Before he became an actor, Narcos star Wagner Moura had actually studied to become a journalist, even spending several years working at a newspaper room after graduating. “I graduated as a journalist. I worked as a journalist for a couple years before [acting]. 

Wagner Moura as Dan in The Shining Girls. Image: Apple TV.

“I have a lot of respect for the profession of journalists, especially nowadays where we have world leaders discrediting journalism and journalists are getting killed just because they’re doing their job. Or people getting informed through social media and the spread of fake news.”

So to play one in Apple TV+’s new thriller, The Shining Girls, it’s something of a full circle moment for the Brazilian actor.

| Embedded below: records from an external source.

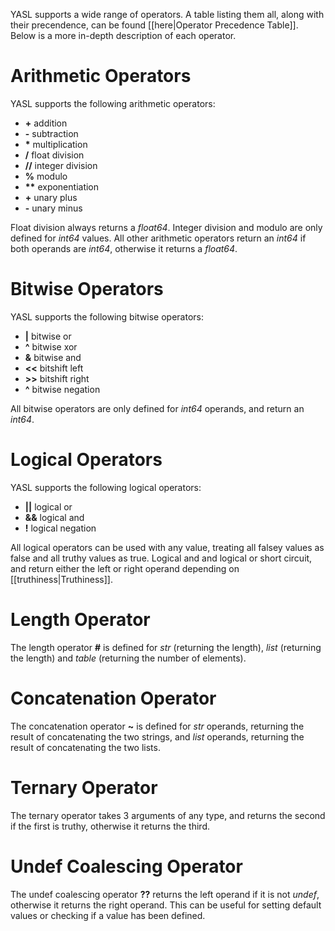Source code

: YASL supports a wide range of operators. A table listing them all, along with their precendence, can be found [[here|Operator Precedence Table]]. Below is a more in-depth description of each operator.

# Arithmetic Operators
 YASL supports the following arithmetic operators:

* **+**  addition
* **-** subtraction
* **\*** multiplication
* **/** float division
* **//** integer division
* **%** modulo
* **\*\*** exponentiation
* **+** unary plus
* **-** unary minus

Float division always returns a _float64_. Integer division and modulo are only defined for _int64_ values. All other arithmetic operators return an _int64_ if both operands are _int64_, otherwise it returns a _float64_.

# Bitwise Operators
YASL supports the following bitwise operators:

* **|** bitwise or
* **^** bitwise xor
* **&** bitwise and
* **<<** bitshift left
* **>>** bitshift right
* **^** bitwise negation

All bitwise operators are only defined for _int64_ operands, and return an _int64_.

# Logical Operators
YASL supports the following logical operators:

* **||** logical or
* **&&** logical and
* **!** logical negation

All logical operators can be used with any value, treating all falsey values as false and all truthy values as true. Logical and and logical or short circuit, and return either the left or right operand depending on [[truthiness|Truthiness]].

# Length Operator
The length operator **#** is defined for _str_ (returning the length), _list_ (returning the length) and _table_ (returning the number of elements).

# Concatenation Operator
The concatenation operator **~** is defined for _str_ operands, returning the result of concatenating the two strings, and _list_ operands, returning the result of concatenating the two lists.

# Ternary Operator
The ternary operator takes 3 arguments of any type, and returns the second if the first is truthy, otherwise it returns the third.

# Undef Coalescing Operator
The undef coalescing operator **??** returns the left operand if it is not _undef_, otherwise it returns the right operand. This can be useful for setting default values or checking if a value has been defined.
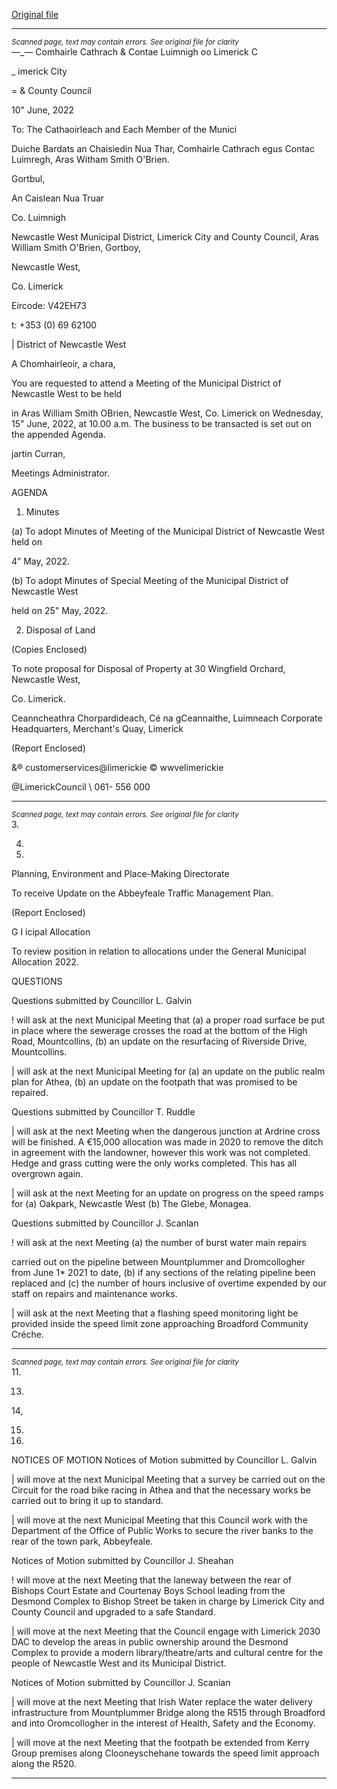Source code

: [Original file](https://www.limerick.ie/sites/default/files/media/documents/2022-06/00-Agenda-15-06-2022.pdf)

---
*<small>Scanned page, text may contain errors. See original file for clarity</small>*  
—_— Comhairle Cathrach
& Contae Luimnigh
oo Limerick C

_ imerick City

= & County Council

10" June, 2022

To: The Cathaoirleach and Each Member of the Munici

Duiche Bardats an Chaisiedin Nua Thar,
Comhairle Cathrach egus Contac Luimregh,
Aras Witham Smith O'Brien.

Gortbul,

An Caislean Nua Truar

Co. Luimnigh

Newcastle West Municipal District,
Limerick City and County Council,
Aras William Smith O'Brien,
Gortboy,

Newcastle West,

Co. Limerick

Eircode: V42EH73

t: +353 (0) 69 62100

| District of Newcastle West

A Chomhairleoir, a chara,

You are requested to attend a Meeting of the Municipal District of Newcastle West to be held

in Aras William Smith OBrien, Newcastle West, Co. Limerick on Wednesday, 15" June, 2022,
at 10.00 a.m. The business to be transacted is set out on the appended Agenda.

jartin Curran,

Meetings Administrator.

AGENDA

1. Minutes

(a) To adopt Minutes of Meeting of the Municipal District of Newcastle West held on

4” May, 2022.

(b) To adopt Minutes of Special Meeting of the Municipal District of Newcastle West

held on 25" May, 2022.

2. Disposal of Land

(Copies Enclosed)

To note proposal for Disposal of Property at 30 Wingfield Orchard, Newcastle West,

Co. Limerick.

Ceanncheathra Chorpardideach, Cé na gCeannaithe, Luimneach
Corporate Headquarters, Merchant's Quay, Limerick

(Report Enclosed)

&® customerservices@limerickie
© wwvelimerickie

@LimerickCouncil
\ 061- 556 000


---
*<small>Scanned page, text may contain errors. See original file for clarity</small>*  
3.

4.

10.

Planning, Environment and Place-Making Directorate

To receive Update on the Abbeyfeale Traffic Management Plan.

(Report Enclosed)

G I icipal Allocation

To review position in relation to allocations under the General Municipal Allocation
2022.

QUESTIONS

Questions submitted by Councillor L. Galvin

! will ask at the next Municipal Meeting that (a) a proper road surface be put in place
where the sewerage crosses the road at the bottom of the High Road, Mountcollins,
(b) an update on the resurfacing of Riverside Drive, Mountcollins.

| will ask at the next Municipal Meeting for (a) an update on the public realm plan for
Athea, (b) an update on the footpath that was promised to be repaired.

Questions submitted by Councillor T. Ruddle

| will ask at the next Meeting when the dangerous junction at Ardrine cross will be
finished. A €15,000 allocation was made in 2020 to remove the ditch in agreement
with the landowner, however this work was not completed. Hedge and grass
cutting were the only works completed. This has all overgrown again.

| will ask at the next Meeting for an update on progress on the speed ramps for (a)
Oakpark, Newcastle West (b) The Glebe, Monagea.

Questions submitted by Councillor J. Scanlan

! will ask at the next Meeting (a) the number of burst water main repairs

carried out on the pipeline between Mountplummer and Dromcollogher from June
1* 2021 to date, (b) if any sections of the relating pipeline been replaced and (c) the
number of hours inclusive of overtime expended by our staff on repairs and
maintenance works.

| will ask at the next Meeting that a flashing speed monitoring light be provided
inside the speed limit zone approaching Broadford Community Créche.


---
*<small>Scanned page, text may contain errors. See original file for clarity</small>*  
11.

13.

14,

15.

16.

NOTICES OF MOTION
Notices of Motion submitted by Councillor L. Galvin

| will move at the next Municipal Meeting that a survey be carried out on the Circuit
for the road bike racing in Athea and that the necessary works be carried out to bring
it up to standard.

| will move at the next Municipal Meeting that this Council work with the Department
of the Office of Public Works to secure the river banks to the rear of the town park,
Abbeyfeale.

Notices of Motion submitted by Councillor J. Sheahan

! will move at the next Meeting that the laneway between the rear of Bishops Court
Estate and Courtenay Boys School leading from the Desmond Complex to Bishop
Street be taken in charge by Limerick City and County Council and upgraded to a safe
Standard.

| will move at the next Meeting that the Council engage with Limerick 2030 DAC to
develop the areas in public ownership around the Desmond Complex to provide a
modern library/theatre/arts and cultural centre for the people of Newcastle West and
its Municipal District.

Notices of Motion submitted by Councillor J. Scanian

| will move at the next Meeting that Irish Water replace the water delivery
infrastructure from Mountplummer Bridge along the R515 through Broadford and into
Oromcollogher in the interest of Health, Safety and the Economy.

| will move at the next Meeting that the footpath be extended from Kerry Group
premises along Clooneyschehane towards the speed limit approach along the R520.


---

Based on the best selling book by Laura Beukes, Moura plays Dan, a journalist at the Chicago-Sun Times who has just returned to work after taking a break for reasons unknown. But rather than easing back into the job, Moura’s character immediately finds himself following the trail of a murder case, assisted by the newspaper’s archivist Kirby Mazrachi, a survivor of a brutal assault and played to tense perfection by Elizabeth Moss whose attacker potentially the same one responsible for the victim Dan is investigating.

Elizabeth Moss in The Shining Girls. Image: Apple TV

Essentially a murder mystery, The Shining Girls also offers a fascinating insight into the lived world of trauma, PTSD and survival. Research has shown that our function for memory is delicate and our ability to summon them is impacted by traumatic events. It’s often the reason why rape victims are unable to recall key details or have fragmented recollections in the aftermath of their attack. In events prior to the show, Kirby – who herself was on her way to becoming a journalist like Dan – was savagely assaulted and left for dead. The impact of this is obvious – her career on hold, she holds herself apart from those around her and seems to be determined to be invisible. But Kirby’s world, we discover, isn’t real.

There’s a scene where Kirby comes home from her job and pulls out a red diary. She flips a page with a growing list of mundane details, crosses one out. Adds another. It feels like the kind of memory game one plays to keep their mind sharp. Which in some ways it is. But as the show develops, this diary of mundane data transforms into a lifeline for a woman whose world seems to suddenly shift in detail from one minute to the next.


As Dan begins to work with Kirby, the realisation that truth isn’t always black and white is a palpable message. It also means that Dan – and we, as we navigate the narrative through his eyes along with Kirby’s – are constantly left wondering what’s real and what’s not.

Which if you’re a journalist the calibre of which Dan is allegedly meant to be in the show, this is a problem. A particular skill that’s key to the job is the ability to distinguish fact from fiction. For a journalist, facts and the ability to recall information are paramount. They are the bread and butter to effectively doing your job. But as we soon find out early on in the show’s first episode facts are malleable and memories are to be approached with caution.

The Shining Girls.

“The hardest thing for him, for Dan, is to believe Kirby,” says Moura. “Because things that she says to him don’t make any sense. I wouldn’t believe her if I was him! But there is something about her – something about this woman that seems right.

“[When we meet him] Dan Dan is struggling to get his life back on track again,” Moura says. “He was a guy who used to have a column and now no one really cares about him. And he sees this dead body as a means to achieve that. But his relationship with Kirby starts to become closer, it’s not about that anymore.”

Rather, it becomes an act of catharsis for the both of them.

The Shining Girls is streaming on Apple TV+ from April 29.